→ **DATA FOR REVIEW**:
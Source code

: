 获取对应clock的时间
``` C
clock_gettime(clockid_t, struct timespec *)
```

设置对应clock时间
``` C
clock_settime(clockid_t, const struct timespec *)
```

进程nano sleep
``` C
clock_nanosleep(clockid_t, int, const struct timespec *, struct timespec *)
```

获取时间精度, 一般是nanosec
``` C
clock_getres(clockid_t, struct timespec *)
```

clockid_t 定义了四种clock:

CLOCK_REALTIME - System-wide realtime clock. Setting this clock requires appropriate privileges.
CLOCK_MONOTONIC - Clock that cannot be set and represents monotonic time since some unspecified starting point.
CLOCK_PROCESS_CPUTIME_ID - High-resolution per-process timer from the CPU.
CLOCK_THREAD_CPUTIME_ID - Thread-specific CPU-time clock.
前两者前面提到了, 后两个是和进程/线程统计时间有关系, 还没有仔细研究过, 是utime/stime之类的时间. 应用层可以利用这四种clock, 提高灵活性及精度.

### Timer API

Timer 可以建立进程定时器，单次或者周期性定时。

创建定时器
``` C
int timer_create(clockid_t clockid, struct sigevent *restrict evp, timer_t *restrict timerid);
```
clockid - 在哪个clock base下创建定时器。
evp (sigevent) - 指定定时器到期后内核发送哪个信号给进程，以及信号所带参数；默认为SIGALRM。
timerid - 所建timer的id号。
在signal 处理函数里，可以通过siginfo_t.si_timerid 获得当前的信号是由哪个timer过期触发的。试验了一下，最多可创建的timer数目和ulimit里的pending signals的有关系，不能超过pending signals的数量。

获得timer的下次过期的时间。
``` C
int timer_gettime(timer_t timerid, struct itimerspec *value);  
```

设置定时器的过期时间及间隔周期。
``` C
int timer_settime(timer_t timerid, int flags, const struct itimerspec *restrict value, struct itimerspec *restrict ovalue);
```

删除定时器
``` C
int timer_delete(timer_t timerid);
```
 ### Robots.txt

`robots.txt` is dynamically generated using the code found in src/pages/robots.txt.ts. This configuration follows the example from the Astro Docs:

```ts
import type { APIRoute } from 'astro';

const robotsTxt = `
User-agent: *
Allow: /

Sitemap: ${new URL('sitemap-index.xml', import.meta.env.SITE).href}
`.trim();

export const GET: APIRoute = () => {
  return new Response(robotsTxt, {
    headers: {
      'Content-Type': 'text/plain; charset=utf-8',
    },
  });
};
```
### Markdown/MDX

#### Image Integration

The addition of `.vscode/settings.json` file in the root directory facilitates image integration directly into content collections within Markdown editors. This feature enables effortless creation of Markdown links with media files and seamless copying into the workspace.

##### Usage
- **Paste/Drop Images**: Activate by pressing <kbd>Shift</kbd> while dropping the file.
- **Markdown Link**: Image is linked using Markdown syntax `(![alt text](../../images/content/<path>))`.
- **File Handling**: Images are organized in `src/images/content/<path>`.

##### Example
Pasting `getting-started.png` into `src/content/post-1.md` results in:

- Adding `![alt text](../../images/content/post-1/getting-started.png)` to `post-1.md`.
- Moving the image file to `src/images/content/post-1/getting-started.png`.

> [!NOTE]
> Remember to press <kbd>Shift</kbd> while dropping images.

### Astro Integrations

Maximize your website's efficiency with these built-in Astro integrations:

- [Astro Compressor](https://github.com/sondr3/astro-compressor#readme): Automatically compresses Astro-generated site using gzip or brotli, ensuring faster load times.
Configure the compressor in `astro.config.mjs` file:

→ **TASK GOAL**:
Once more, write all of the records exactly as given.

→ **RESPONSE**:
Source code

: 获取对应clock的时间
``` C
clock_gettime(clockid_t, struct timespec *)
```

设置对应clock时间
``` C
clock_settime(clockid_t, const struct timespec *)
```

进程nano sleep
``` C
clock_nanosleep(clockid_t, int, const struct timespec *, struct timespec *)
```

获取时间精度, 一般是nanosec
``` C
clock_getres(clockid_t, struct timespec *)
```

clockid_t 定义了四种clock:

CLOCK_REALTIME - System-wide realtime clock. Setting this clock requires appropriate privileges.
CLOCK_MONOTONIC - Clock that cannot be set and represents monotonic time since some unspecified starting point.
CLOCK_PROCESS_CPUTIME_ID - High-resolution per-process timer from the CPU.
CLOCK_THREAD_CPUTIME_ID - Thread-specific CPU-time clock.
前两者前面提到了, 后两个是和进程/线程统计时间有关系, 还没有仔细研究过, 是utime/stime之类的时间. 应用层可以利用这四种clock, 提高灵活性及精度.

### Timer API

Timer 可以建立进程定时器，单次或者周期性定时。

创建定时器
``` C
int timer_create(clockid_t clockid, struct sigevent *restrict evp, timer_t *restrict timerid);
```
clockid - 在哪个clock base下创建定时器。
evp (sigevent) - 指定定时器到期后内核发送哪个信号给进程，以及信号所带参数；默认为SIGALRM。
timerid - 所建timer的id号。
在signal 处理函数里，可以通过siginfo_t.si_timerid 获得当前的信号是由哪个timer过期触发的。试验了一下，最多可创建的timer数目和ulimit里的pending signals的有关系，不能超过pending signals的数量。

获得timer的下次过期的时间。
``` C
int timer_gettime(timer_t timerid, struct itimerspec *value);  
```

设置定时器的过期时间及间隔周期。
``` C
int timer_settime(timer_t timerid, int flags, const struct itimerspec *restrict value, struct itimerspec *restrict ovalue);
```

删除定时器
``` C
int timer_delete(timer_t timerid);
```
 ### Robots.txt

`robots.txt` is dynamically generated using the code found in src/pages/robots.txt.ts. This configuration follows the example from the Astro Docs:

```ts
import type { APIRoute } from 'astro';

const robotsTxt = `
User-agent: *
Allow: /

Sitemap: ${new URL('sitemap-index.xml', import.meta.env.SITE).href}
`.trim();

export const GET: APIRoute = () => {
  return new Response(robotsTxt, {
    headers: {
      'Content-Type': 'text/plain; charset=utf-8',
    },
  });
};
```
### Markdown/MDX

#### Image Integration

The addition of `.vscode/settings.json` file in the root directory facilitates image integration directly into content collections within Markdown editors. This feature enables effortless creation of Markdown links with media files and seamless copying into the workspace.

##### Usage
- **Paste/Drop Images**: Activate by pressing <kbd>Shift</kbd> while dropping the file.
- **Markdown Link**: Image is linked using Markdown syntax `(![alt text](../../images/content/<path>))`.
- **File Handling**: Images are organized in `src/images/content/<path>`.

##### Example
Pasting `getting-started.png` into `src/content/post-1.md` results in:

- Adding `![alt text](../../images/content/post-1/getting-started.png)` to `post-1.md`.
- Moving the image file to `src/images/content/post-1/getting-started.png`.

> [!NOTE]
> Remember to press <kbd>Shift</kbd> while dropping images.

### Astro Integrations

Maximize your website's efficiency with these built-in Astro integrations:

- [Astro Compressor](https://github.com/sondr3/astro-compressor#readme): Automatically compresses Astro-generated site using gzip or brotli, ensuring faster load times.
Configure the compressor in `astro.config.mjs` file:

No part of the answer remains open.